EXERCISE INSTRUCTIONS: Below are some records; return all of them exactly as they are.

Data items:
++++++++++++++++++++
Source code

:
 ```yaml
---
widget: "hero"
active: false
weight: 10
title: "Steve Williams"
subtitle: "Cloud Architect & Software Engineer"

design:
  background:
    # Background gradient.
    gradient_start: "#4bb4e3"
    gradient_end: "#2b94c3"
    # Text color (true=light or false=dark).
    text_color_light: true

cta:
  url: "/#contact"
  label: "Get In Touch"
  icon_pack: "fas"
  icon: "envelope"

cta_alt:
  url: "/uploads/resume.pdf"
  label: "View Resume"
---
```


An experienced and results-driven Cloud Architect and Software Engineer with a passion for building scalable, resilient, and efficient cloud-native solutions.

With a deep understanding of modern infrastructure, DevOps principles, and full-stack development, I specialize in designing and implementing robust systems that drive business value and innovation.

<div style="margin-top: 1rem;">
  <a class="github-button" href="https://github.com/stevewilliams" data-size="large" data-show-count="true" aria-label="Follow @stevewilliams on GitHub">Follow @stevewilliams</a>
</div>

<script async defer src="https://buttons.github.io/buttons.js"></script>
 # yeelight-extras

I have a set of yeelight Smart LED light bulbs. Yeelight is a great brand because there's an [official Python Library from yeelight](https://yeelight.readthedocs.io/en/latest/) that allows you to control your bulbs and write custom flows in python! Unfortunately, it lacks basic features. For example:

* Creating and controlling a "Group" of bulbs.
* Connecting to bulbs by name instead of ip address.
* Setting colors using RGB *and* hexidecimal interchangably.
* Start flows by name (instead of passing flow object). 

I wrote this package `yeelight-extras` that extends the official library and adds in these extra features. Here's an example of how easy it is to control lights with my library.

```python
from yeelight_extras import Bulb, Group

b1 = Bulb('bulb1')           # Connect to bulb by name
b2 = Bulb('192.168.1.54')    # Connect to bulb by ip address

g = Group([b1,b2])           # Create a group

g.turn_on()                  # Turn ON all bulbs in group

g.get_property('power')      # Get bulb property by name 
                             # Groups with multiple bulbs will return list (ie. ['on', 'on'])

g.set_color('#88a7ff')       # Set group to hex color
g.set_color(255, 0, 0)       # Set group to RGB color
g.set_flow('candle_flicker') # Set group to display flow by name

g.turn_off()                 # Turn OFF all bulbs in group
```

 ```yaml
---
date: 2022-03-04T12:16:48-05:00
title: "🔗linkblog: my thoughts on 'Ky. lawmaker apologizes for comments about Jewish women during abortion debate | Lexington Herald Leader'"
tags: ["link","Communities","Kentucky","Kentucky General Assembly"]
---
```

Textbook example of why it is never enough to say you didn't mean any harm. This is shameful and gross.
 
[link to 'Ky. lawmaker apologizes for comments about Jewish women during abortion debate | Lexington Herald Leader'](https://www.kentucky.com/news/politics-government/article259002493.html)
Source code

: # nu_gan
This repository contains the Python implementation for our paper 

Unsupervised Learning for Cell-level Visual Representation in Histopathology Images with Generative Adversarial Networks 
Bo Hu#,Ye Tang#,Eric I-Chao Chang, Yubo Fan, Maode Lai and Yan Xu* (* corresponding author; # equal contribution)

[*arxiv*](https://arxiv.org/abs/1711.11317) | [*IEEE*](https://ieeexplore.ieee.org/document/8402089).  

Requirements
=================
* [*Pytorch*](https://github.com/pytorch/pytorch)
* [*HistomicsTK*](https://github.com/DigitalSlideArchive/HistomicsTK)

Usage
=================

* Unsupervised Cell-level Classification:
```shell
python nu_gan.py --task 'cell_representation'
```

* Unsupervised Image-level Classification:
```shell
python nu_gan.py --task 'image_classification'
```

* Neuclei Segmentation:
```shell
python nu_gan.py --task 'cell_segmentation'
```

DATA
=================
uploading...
++++++++++++++++++++
ANSWER:
Source code

:
 ```yaml
---
widget: "hero"
active: false
weight: 10
title: "Steve Williams"
subtitle: "Cloud Architect & Software Engineer"

design:
  background:
    # Background gradient.
    gradient_start: "#4bb4e3"
    gradient_end: "#2b94c3"
    # Text color (true=light or false=dark).
    text_color_light: true

cta:
  url: "/#contact"
  label: "Get In Touch"
  icon_pack: "fas"
  icon: "envelope"

cta_alt:
  url: "/uploads/resume.pdf"
  label: "View Resume"
---
```


An experienced and results-driven Cloud Architect and Software Engineer with a passion for building scalable, resilient, and efficient cloud-native solutions.

With a deep understanding of modern infrastructure, DevOps principles, and full-stack development, I specialize in designing and implementing robust systems that drive business value and innovation.

<div style="margin-top: 1rem;">
  <a class="github-button" href="https://github.com/stevewilliams" data-size="large" data-show-count="true" aria-label="Follow @stevewilliams on GitHub">Follow @stevewilliams</a>
</div>

<script async defer src="https://buttons.github.io/buttons.js"></script>
 # yeelight-extras

I have a set of yeelight Smart LED light bulbs. Yeelight is a great brand because there's an [official Python Library from yeelight](https://yeelight.readthedocs.io/en/latest/) that allows you to control your bulbs and write custom flows in python! Unfortunately, it lacks basic features. For example:

* Creating and controlling a "Group" of bulbs.
* Connecting to bulbs by name instead of ip address.
* Setting colors using RGB *and* hexidecimal interchangably.
* Start flows by name (instead of passing flow object). 

I wrote this package `yeelight-extras` that extends the official library and adds in these extra features. Here's an example of how easy it is to control lights with my library.

```python
from yeelight_extras import Bulb, Group

b1 = Bulb('bulb1')           # Connect to bulb by name
b2 = Bulb('192.168.1.54')    # Connect to bulb by ip address

g = Group([b1,b2])           # Create a group

g.turn_on()                  # Turn ON all bulbs in group

g.get_property('power')      # Get bulb property by name 
                             # Groups with multiple bulbs will return list (ie. ['on', 'on'])

g.set_color('#88a7ff')       # Set group to hex color
g.set_color(255, 0, 0)       # Set group to RGB color
g.set_flow('candle_flicker') # Set group to display flow by name

g.turn_off()                 # Turn OFF all bulbs in group
```

 ```yaml
---
date: 2022-03-04T12:16:48-05:00
title: "🔗linkblog: my thoughts on 'Ky. lawmaker apologizes for comments about Jewish women during abortion debate | Lexington Herald Leader'"
tags: ["link","Communities","Kentucky","Kentucky General Assembly"]
---
```

Textbook example of why it is never enough to say you didn't mean any harm. This is shameful and gross.
 
[link to 'Ky. lawmaker apologizes for comments about Jewish women during abortion debate | Lexington Herald Leader'](https://www.kentucky.com/news/politics-government/article259002493.html)
Source code

: # nu_gan
This repository contains the Python implementation for our paper 

Unsupervised Learning for Cell-level Visual Representation in Histopathology Images with Generative Adversarial Networks 
Bo Hu#,Ye Tang#,Eric I-Chao Chang, Yubo Fan, Maode Lai and Yan Xu* (* corresponding author; # equal contribution)

[*arxiv*](https://arxiv.org/abs/1711.11317) | [*IEEE*](https://ieeexplore.ieee.org/document/8402089).  

Requirements
=================
* [*Pytorch*](https://github.com/pytorch/pytorch)
* [*HistomicsTK*](https://github.com/DigitalSlideArchive/HistomicsTK)

Usage
=================

* Unsupervised Cell-level Classification:
```shell
python nu_gan.py --task 'cell_representation'
```

* Unsupervised Image-level Classification:
```shell
python nu_gan.py --task 'image_classification'
```

* Neuclei Segmentation:
```shell
python nu_gan.py --task 'cell_segmentation'
```

DATA
=================
uploading...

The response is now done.